I should have done the math :)
Never say never though :)

^ permalink raw reply	[flat|nested] 42+ messages in thread

* Re: [PATCH 7/9] mm: Add deferred_list page flag
  2023-08-15 19:58             ` Matthew Wilcox
@ 2023-08-16  3:14               ` Matthew Wilcox
  2023-08-16 10:12                 ` David Hildenbrand
  2023-08-16  9:55               ` David Hildenbrand
  1 sibling, 1 reply; 42+ messages in thread
From: Matthew Wilcox @ 2023-08-16  3:14 UTC (permalink / raw)
  To: David Hildenbrand; +Cc: Andrew Morton, Jens Axboe, io-uring, linux-mm

On Tue, Aug 15, 2023 at 08:58:24PM +0100, Matthew Wilcox wrote:
> On Tue, Aug 15, 2023 at 07:27:26PM +0200, David Hildenbrand wrote:
> > On 15.08.23 19:06, Matthew Wilcox wrote:
> > > Theree are a lot of counters called THP and TransHuge and other variants
> > > which are exposed to userspace, and the (user) assumption is that this counts
> > > PMD-sized folios.  If you grep around for folio_test_pmd_mappable(),
> > > you'll find them.  If we have folio_test_thp(), people will write:
> > > 
> > > 	if (folio_test_thp(folio))
> > > 		__mod_lruvec_state(lruvec, NR_SHMEM_THPS, nr);
> > > 
> > > instead of using folio_test_pmd_mappable().
> > 
> > So if we *really* don't want to use THP to express that we have a page, then
> > let's see what these pages are:
> > * can be mapped to user space
> > * are transparent to most MM-related systemcalls by (un) mapping
> >   them in system page size (PTEs)
> 
>  * Are managed on the LRU

I think this is the best one to go with.  Either that or "managed by
rmap".  That excludes compoud pages which are allocated from vmalloc()
(which can be mmaped), page tables, slab, etc.  It includes both file
and anon folios.

I have a handy taxonomy here: https://kernelnewbies.org/MemoryTypes

Unfortunately, folio_test_lru() already exists and means something
different ("Is this folio on an LRU list").  I fear folio_test_rmap()
would have a similar confusion -- "Is this folio currently findable by
rmap", or some such. folio_test_rmappable()?

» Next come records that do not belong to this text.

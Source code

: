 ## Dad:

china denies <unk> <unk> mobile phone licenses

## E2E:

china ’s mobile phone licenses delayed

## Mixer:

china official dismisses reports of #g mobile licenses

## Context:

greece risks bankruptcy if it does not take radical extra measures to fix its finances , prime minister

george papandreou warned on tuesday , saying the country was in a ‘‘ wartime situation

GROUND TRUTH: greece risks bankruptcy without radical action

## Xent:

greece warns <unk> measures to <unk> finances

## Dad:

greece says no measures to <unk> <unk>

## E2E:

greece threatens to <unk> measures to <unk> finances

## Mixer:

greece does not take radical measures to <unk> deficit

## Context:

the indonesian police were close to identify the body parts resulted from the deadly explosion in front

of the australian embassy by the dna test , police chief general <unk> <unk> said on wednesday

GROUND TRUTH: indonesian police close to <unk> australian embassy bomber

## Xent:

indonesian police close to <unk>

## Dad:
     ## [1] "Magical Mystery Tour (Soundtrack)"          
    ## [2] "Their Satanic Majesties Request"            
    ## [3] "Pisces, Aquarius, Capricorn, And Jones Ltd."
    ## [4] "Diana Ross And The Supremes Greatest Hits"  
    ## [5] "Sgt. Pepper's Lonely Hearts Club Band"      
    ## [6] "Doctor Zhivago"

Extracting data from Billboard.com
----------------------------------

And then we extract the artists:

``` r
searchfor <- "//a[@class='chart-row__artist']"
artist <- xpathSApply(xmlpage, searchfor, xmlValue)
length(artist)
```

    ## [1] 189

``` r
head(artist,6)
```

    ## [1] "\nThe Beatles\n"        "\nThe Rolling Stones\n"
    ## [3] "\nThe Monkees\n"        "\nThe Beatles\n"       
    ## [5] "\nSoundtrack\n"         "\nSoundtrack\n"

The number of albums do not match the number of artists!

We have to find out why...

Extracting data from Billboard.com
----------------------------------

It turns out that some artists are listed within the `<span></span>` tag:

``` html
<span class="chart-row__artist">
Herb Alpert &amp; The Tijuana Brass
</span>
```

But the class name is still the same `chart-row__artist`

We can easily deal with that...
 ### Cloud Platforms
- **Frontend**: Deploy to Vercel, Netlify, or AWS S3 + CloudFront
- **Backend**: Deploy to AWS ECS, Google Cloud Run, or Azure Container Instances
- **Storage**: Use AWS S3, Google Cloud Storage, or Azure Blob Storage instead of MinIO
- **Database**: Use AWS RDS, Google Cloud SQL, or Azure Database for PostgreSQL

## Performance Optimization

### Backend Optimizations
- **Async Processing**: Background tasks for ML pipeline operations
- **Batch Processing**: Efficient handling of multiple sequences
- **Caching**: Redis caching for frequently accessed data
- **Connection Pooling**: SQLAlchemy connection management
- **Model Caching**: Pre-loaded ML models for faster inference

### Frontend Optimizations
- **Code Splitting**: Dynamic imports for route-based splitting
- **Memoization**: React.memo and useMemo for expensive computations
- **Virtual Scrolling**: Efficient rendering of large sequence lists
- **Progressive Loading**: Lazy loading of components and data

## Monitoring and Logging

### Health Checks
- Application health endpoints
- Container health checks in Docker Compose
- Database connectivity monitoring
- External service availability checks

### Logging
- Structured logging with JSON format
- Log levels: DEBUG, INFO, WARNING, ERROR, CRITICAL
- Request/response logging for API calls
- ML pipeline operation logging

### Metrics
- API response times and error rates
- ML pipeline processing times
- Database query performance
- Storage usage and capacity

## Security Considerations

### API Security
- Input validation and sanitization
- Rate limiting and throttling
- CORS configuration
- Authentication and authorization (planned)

^ permalink raw reply	[flat|nested] 42+ messages in thread

* Re: [PATCH 7/9] mm: Add deferred_list page flag
  2023-08-15 19:58             ` Matthew Wilcox
  2023-08-16  3:14               ` Matthew Wilcox
@ 2023-08-16  9:55               ` David Hildenbrand
  1 sibling, 0 replies; 42+ messages in thread
From: David Hildenbrand @ 2023-08-16  9:55 UTC (permalink / raw)
  To: Matthew Wilcox; +Cc: Andrew Morton, Jens Axboe, io-uring, linux-mm

On 15.08.23 21:58, Matthew Wilcox wrote:
> On Tue, Aug 15, 2023 at 07:27:26PM +0200, David Hildenbrand wrote:
>> On 15.08.23 19:06, Matthew Wilcox wrote:
>>> Theree are a lot of counters called THP and TransHuge and other variants
>>> which are exposed to userspace, and the (user) assumption is that this counts
>>> PMD-sized folios.  If you grep around for folio_test_pmd_mappable(),
>>> you'll find them.  If we have folio_test_thp(), people will write:
>>>
>>> 	if (folio_test_thp(folio))
>>> 		__mod_lruvec_state(lruvec, NR_SHMEM_THPS, nr);
>>>
>>> instead of using folio_test_pmd_mappable().
>>
>> So if we *really* don't want to use THP to express that we have a page, then
>> let's see what these pages are:
>> * can be mapped to user space
>> * are transparent to most MM-related systemcalls by (un) mapping
>>    them in system page size (PTEs)
> 
>   * Are managed on the LRU
>   * Can be dirtied, written back

Right, but at least hugetlb *could* be extended to do that as well (and 
even implement swapping). I think the biggest difference is the 
transparency/PTE-mapping/unmapping/ ....

> 
>> That we can split these pages (not PTE-map, but convert from large folio to
>> small folios) is one characteristic, but IMHO not the main one (and maybe
>> not even required at all!).
> 
> It's the one which distinguishes them from, say, compound pages used for
> slab.  Or used by device drivers.  Or net pagepool, or vmalloc.  There's
> a lot of compound allocations out there, and the only ones which need
> special treatment here are the ones which are splittable.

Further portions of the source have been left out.